▸ What the task asks
In the data below, find every line with the string "corepresentation" and pull it out.

(Saved entries)
=== Begin Enclosure ===
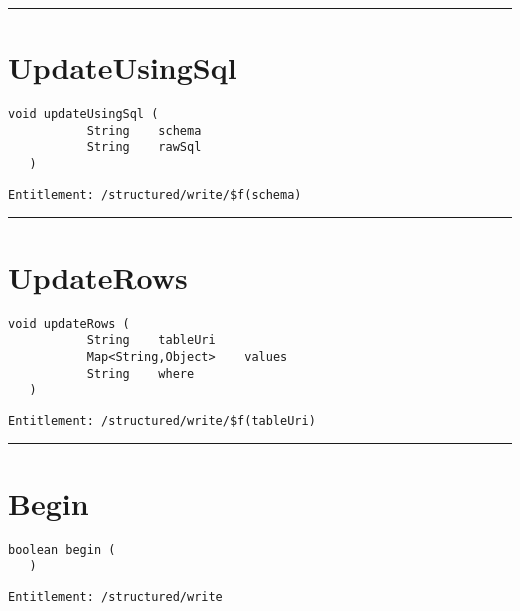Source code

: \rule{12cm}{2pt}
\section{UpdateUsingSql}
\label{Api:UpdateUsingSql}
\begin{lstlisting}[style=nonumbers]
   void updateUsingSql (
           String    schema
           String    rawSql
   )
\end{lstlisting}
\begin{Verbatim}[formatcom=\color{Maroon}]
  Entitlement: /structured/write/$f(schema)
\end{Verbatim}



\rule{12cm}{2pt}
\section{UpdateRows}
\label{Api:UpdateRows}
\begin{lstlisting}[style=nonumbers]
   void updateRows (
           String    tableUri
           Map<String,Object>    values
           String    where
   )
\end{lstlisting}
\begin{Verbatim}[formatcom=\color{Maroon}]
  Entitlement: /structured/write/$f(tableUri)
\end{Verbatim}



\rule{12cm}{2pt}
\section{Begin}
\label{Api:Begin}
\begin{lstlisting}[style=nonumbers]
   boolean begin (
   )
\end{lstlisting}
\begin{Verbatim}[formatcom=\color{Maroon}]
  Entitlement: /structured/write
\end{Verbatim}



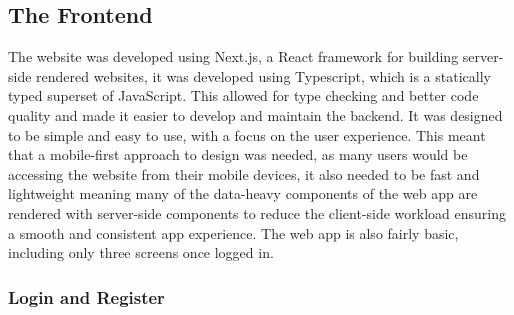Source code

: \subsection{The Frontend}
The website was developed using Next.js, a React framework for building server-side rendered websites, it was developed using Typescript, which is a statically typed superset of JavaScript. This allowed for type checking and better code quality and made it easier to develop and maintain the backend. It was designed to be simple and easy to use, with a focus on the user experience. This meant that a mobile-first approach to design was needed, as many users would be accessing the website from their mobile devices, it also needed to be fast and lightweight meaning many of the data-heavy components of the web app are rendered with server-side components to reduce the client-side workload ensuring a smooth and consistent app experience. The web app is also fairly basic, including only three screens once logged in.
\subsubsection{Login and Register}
=== End Enclosure ===
=== Begin Enclosure ===
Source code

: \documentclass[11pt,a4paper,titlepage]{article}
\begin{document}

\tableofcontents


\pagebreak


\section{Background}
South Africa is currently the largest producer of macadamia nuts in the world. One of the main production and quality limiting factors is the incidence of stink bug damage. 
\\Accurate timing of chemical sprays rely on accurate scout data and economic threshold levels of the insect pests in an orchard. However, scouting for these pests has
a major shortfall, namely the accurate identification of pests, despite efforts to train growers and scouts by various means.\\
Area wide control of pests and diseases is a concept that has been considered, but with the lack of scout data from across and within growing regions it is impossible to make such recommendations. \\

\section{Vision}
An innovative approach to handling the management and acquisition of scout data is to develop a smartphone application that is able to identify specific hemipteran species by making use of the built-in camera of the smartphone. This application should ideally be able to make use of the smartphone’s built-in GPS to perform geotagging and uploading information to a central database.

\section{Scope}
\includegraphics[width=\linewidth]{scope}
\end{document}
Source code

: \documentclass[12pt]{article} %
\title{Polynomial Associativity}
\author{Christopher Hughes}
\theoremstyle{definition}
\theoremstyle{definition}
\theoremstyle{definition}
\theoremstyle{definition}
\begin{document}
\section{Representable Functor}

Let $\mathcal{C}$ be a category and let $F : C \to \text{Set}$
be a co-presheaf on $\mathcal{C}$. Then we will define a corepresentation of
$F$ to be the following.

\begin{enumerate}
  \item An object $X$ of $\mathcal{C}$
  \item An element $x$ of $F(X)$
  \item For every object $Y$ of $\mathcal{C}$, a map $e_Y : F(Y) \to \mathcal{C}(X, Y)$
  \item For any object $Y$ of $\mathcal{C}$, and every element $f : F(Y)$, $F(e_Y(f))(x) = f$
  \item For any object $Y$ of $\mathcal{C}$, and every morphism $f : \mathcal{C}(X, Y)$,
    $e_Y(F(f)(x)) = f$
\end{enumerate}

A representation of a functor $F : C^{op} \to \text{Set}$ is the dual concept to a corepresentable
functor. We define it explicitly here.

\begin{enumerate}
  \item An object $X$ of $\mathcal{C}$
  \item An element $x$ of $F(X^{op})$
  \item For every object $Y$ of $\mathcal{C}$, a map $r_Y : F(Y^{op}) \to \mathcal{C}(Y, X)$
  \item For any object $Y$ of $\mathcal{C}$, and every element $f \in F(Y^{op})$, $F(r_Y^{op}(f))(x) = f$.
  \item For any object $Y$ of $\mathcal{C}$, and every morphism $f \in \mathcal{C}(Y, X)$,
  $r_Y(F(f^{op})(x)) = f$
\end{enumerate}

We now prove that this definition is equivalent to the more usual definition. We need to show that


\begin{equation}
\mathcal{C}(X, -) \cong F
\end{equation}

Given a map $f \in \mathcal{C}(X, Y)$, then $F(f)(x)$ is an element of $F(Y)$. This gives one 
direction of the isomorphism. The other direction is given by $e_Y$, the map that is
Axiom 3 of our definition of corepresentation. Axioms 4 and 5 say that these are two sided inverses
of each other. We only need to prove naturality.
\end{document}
=== End Enclosure ===
=== Begin Enclosure ===
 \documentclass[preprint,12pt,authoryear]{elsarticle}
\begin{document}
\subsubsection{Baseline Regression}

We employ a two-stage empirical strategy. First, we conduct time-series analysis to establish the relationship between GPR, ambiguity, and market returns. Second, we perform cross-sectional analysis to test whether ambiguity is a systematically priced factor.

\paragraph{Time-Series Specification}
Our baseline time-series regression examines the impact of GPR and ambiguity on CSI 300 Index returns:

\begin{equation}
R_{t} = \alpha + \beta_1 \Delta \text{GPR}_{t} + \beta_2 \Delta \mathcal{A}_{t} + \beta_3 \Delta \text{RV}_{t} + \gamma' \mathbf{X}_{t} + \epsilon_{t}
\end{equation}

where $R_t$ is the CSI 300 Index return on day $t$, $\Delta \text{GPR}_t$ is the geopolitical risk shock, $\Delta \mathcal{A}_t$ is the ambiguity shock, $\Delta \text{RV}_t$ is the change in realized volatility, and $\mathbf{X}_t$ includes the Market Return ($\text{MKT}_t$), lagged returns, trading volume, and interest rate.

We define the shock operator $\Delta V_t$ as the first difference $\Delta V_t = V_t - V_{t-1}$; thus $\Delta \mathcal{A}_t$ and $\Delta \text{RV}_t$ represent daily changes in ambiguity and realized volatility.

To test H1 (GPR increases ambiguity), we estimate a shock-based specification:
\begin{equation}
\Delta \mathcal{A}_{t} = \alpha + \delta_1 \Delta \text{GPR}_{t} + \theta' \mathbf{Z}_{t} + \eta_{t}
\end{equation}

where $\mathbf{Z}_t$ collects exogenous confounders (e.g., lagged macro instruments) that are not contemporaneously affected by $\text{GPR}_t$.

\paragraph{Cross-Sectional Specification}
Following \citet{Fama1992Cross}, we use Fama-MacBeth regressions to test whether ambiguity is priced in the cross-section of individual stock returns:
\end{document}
=== End Enclosure ===
▸ Written response
be a co-presheaf on $\mathcal{C}$. Then we will define a corepresentation of
Axiom 3 of our definition of corepresentation. Axioms 4 and 5 say that these are two sided inverses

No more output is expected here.